The United Nations (UN) is the meeting place for almost all of the world’s nation states - there are only four independent states which aren’t in the UN (Taiwan, Kosovo, Vatican City, Palestine).¹ It’s basically a forum for countries to talk, make decisions and take action on how to deal with global issues like war, climate change and world poverty.²
The United Nations was founded in 1945, essentially to maintain international peace and make sure we’d never fight another world war again. Since then, it’s expanded into a huge international organisation which sets the agenda on a whole range of issues from poverty (United Nations Development Programme) to trade (United Nations Conference on Trade and Development) to health (World Health Organisation).³
One of the most well-known things the UN did was set the Millennium Development Goals, a list of goals for the global economy to achieve within fifteen years. The most ambitious one – cutting poverty in half by 2015 – was achieved, according to the their reports.
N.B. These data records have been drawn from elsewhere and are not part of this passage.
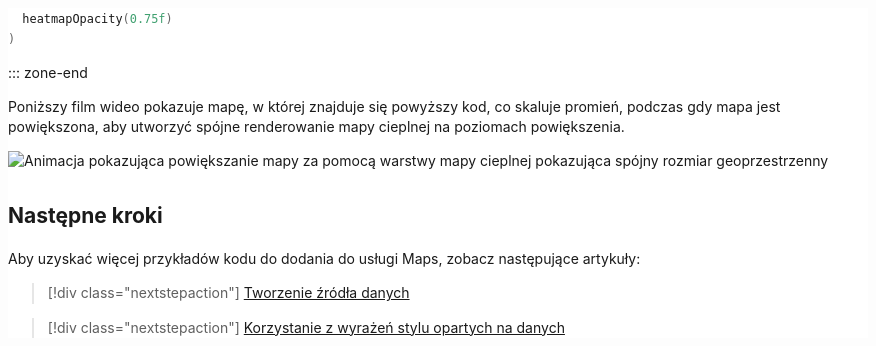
 ```kotlin
  heatmapOpacity(0.75f)
)
```

::: zone-end

Poniższy film wideo pokazuje mapę, w której znajduje się powyższy kod, co skaluje promień, podczas gdy mapa jest powiększona, aby utworzyć spójne renderowanie mapy cieplnej na poziomach powiększenia.

![Animacja pokazująca powiększanie mapy za pomocą warstwy mapy cieplnej pokazująca spójny rozmiar geoprzestrzenny](media/map-add-heat-map-layer-android/android-consistent-zoomable-heat-map-layer.gif)

## <a name="next-steps"></a>Następne kroki

Aby uzyskać więcej przykładów kodu do dodania do usługi Maps, zobacz następujące artykuły:

> [!div class="nextstepaction"]
> [Tworzenie źródła danych](create-data-source-android-sdk.md)

> [!div class="nextstepaction"]
> [Korzystanie z wyrażeń stylu opartych na danych](data-driven-style-expressions-android-sdk.md)
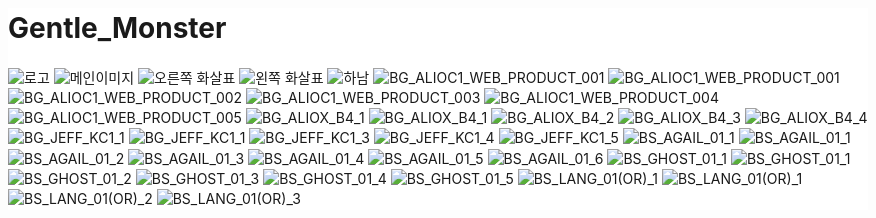 # Gentle_Monster

![로고](https://user-images.githubusercontent.com/86307398/206727076-849d5dbd-2fe0-4079-9e59-1e01a71859ab.png)
![메인이미지](https://user-images.githubusercontent.com/86307398/206727084-aac5ccc3-2823-4c0e-82d3-27f3440bf588.png)
![오른쪽 화살표](https://user-images.githubusercontent.com/86307398/206727107-1d97745b-33cb-4b8c-9544-2b45b6a7e7e8.png)
![왼쪽 화살표](https://user-images.githubusercontent.com/86307398/206727109-cd3b93b1-3936-4d38-904c-3545e424c5c8.png)
![하남](https://user-images.githubusercontent.com/86307398/206727111-b65d09b6-72c5-4da5-81e6-2c7aef46a8c6.png)
![BG_ALIOC1_WEB_PRODUCT_001](https://user-images.githubusercontent.com/86307398/206727116-7d9766e3-3c69-4cba-bf90-08ec32ac6eef.jpg)
<img width="420" alt="BG_ALIOC1_WEB_PRODUCT_001" src="https://user-images.githubusercontent.com/86307398/206727118-7fb14b39-73e2-45cb-80b3-15fc9f53bd0b.png">
![BG_ALIOC1_WEB_PRODUCT_002](https://user-images.githubusercontent.com/86307398/206727120-a2dbc689-935e-420d-9be0-76c173b88d53.jpg)
![BG_ALIOC1_WEB_PRODUCT_003](https://user-images.githubusercontent.com/86307398/206727124-74300a14-a9db-4ae1-ab25-ec31f1b31001.jpg)
![BG_ALIOC1_WEB_PRODUCT_004](https://user-images.githubusercontent.com/86307398/206727127-54125d62-9e13-4c29-b0be-cfc3d42f20db.jpg)
![BG_ALIOC1_WEB_PRODUCT_005](https://user-images.githubusercontent.com/86307398/206727130-dc3ff5d0-32de-4427-93f5-a9a9ffba02a2.jpg)
![BG_ALIOX_B4_1](https://user-images.githubusercontent.com/86307398/206727132-e0f9ff82-6d2e-413d-80d4-dcb1f335c6e5.jpg)
<img width="420" alt="BG_ALIOX_B4_1" src="https://user-images.githubusercontent.com/86307398/206727135-3f623e30-dd9b-4d3a-b90a-ab077b3e7c3c.png">
![BG_ALIOX_B4_2](https://user-images.githubusercontent.com/86307398/206727137-8ffaa9e4-f8cd-4ee4-b607-3c5ac9d323a7.jpg)
![BG_ALIOX_B4_3](https://user-images.githubusercontent.com/86307398/206727140-4875c9a5-5494-4824-80d7-a5a9d6ec7edf.jpg)
![BG_ALIOX_B4_4](https://user-images.githubusercontent.com/86307398/206727141-a3b6cd3f-5ae6-4ceb-b5a6-6e3f4b34de49.jpg)
![BG_JEFF_KC1_1](https://user-images.githubusercontent.com/86307398/206727145-e0675723-a34d-410a-916a-da79e7dccb2e.jpg)
<img width="420" alt="BG_JEFF_KC1_1" src="https://user-images.githubusercontent.com/86307398/206727148-6fdd6973-b30b-4688-9b8d-17bff93a45b4.png">
![BG_JEFF_KC1_3](https://user-images.githubusercontent.com/86307398/206727149-87a1a362-151d-4b7d-97c0-9f4b1dc73a06.jpg)
![BG_JEFF_KC1_4](https://user-images.githubusercontent.com/86307398/206727151-c0c44d54-ad05-469d-9578-0cdc32c2208d.jpg)
![BG_JEFF_KC1_5](https://user-images.githubusercontent.com/86307398/206727153-f9cf7688-ba56-49fa-ac13-aeb990c4c0b0.jpg)
![BS_AGAIL_01_1](https://user-images.githubusercontent.com/86307398/206727155-4488cfa1-5e2c-4cc7-aa66-3043dbdad60b.jpg)
<img width="420" alt="BS_AGAIL_01_1" src="https://user-images.githubusercontent.com/86307398/206727157-4dd84857-4edf-4469-abca-b5b7b0c102fc.png">
![BS_AGAIL_01_2](https://user-images.githubusercontent.com/86307398/206727158-fc1682e3-c373-4470-9668-808330bd068c.jpg)
![BS_AGAIL_01_3](https://user-images.githubusercontent.com/86307398/206727162-b6cf5856-2558-4835-bd9d-016d91362f65.jpg)
![BS_AGAIL_01_4](https://user-images.githubusercontent.com/86307398/206727164-f77e3b26-ca41-4fb4-819b-64150c1c6699.jpg)
![BS_AGAIL_01_5](https://user-images.githubusercontent.com/86307398/206727167-f9774aed-0262-47fd-a678-e909149d1043.jpg)
![BS_AGAIL_01_6](https://user-images.githubusercontent.com/86307398/206727169-c439b11c-58b7-48d3-addd-a42360a888ab.jpg)
![BS_GHOST_01_1](https://user-images.githubusercontent.com/86307398/206727171-6f808332-d57c-4d98-a755-d068a2be46f8.jpg)
<img width="420" alt="BS_GHOST_01_1" src="https://user-images.githubusercontent.com/86307398/206727172-6f6bf03c-f26c-48ac-ae41-84f94cbdf188.png">
![BS_GHOST_01_2](https://user-images.githubusercontent.com/86307398/206727174-4d419aaa-ecf9-486b-977b-fa34d863eb1f.jpg)
![BS_GHOST_01_3](https://user-images.githubusercontent.com/86307398/206727177-1274c475-55db-48dc-81ff-ab6d740f26fc.jpg)
![BS_GHOST_01_4](https://user-images.githubusercontent.com/86307398/206727179-98f4716f-ef27-4d1b-8843-edc0bebf8ae4.jpg)
![BS_GHOST_01_5](https://user-images.githubusercontent.com/86307398/206727180-8346c897-757d-4b46-8966-0c09fc3afa2b.jpg)
![BS_LANG_01(OR)_1](https://user-images.githubusercontent.com/86307398/206727181-57857763-d31b-4c9d-a84a-68601f3b6466.jpg)
<img width="420" alt="BS_LANG_01(OR)_1" src="https://user-images.githubusercontent.com/86307398/206727186-b48a57ef-12ed-4a8d-9e8a-e7355e1aa191.png">
![BS_LANG_01(OR)_2](https://user-images.githubusercontent.com/86307398/206727188-8c36c895-5c20-4b60-9dd2-4192296f7489.jpg)
![BS_LANG_01(OR)_3](https://user-images.githubusercontent.com/86307398/206727191-9a2777cb-e065-4a68-b583-474b5c11f75c.jpg)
Another huge undertaking by the UN is the Universal Declaration of Human Rights - a list of thirty rights and freedoms that everybody in the world is entitled to, no matter who they are.⁴ A lot of economic ideas play into these rights: the right to economic security in terms of housing, food, water, and sanitation, for example, and the right to freely choose your employment and have protection against unemployment.⁵
In one sense, the UN has succeeded – we haven’t had another world war since it was created. But a lot of people criticise the organisation as inept, unequal and wasteful. Decision-making power within the UN is unequally distributed, particularly in its most powerful body, the Security Council, who make decisions on when it is right and legal to go to war. Only 5 countries permanently sit on the Council; the United States, the United Kingdom, France, Russia and China (the biggest victors of World War II in 1945.) These countries have a veto power, which means they can stop any vote, even if it has the support of the wider international community. For example, over the last 20 years, out of a total of 24 vetoes, 15 have been used by the USA to protect Israel.⁶
Managing 193 countries’ relationships is inevitably a bureaucratic task – another big criticism of the UN is that it’s too bureaucratic to be effective. It’s cost global governments almost half a trillion dollars already, and is currently spending $40 billion dollars a year.⁷ Some question whether this represents money well-spent.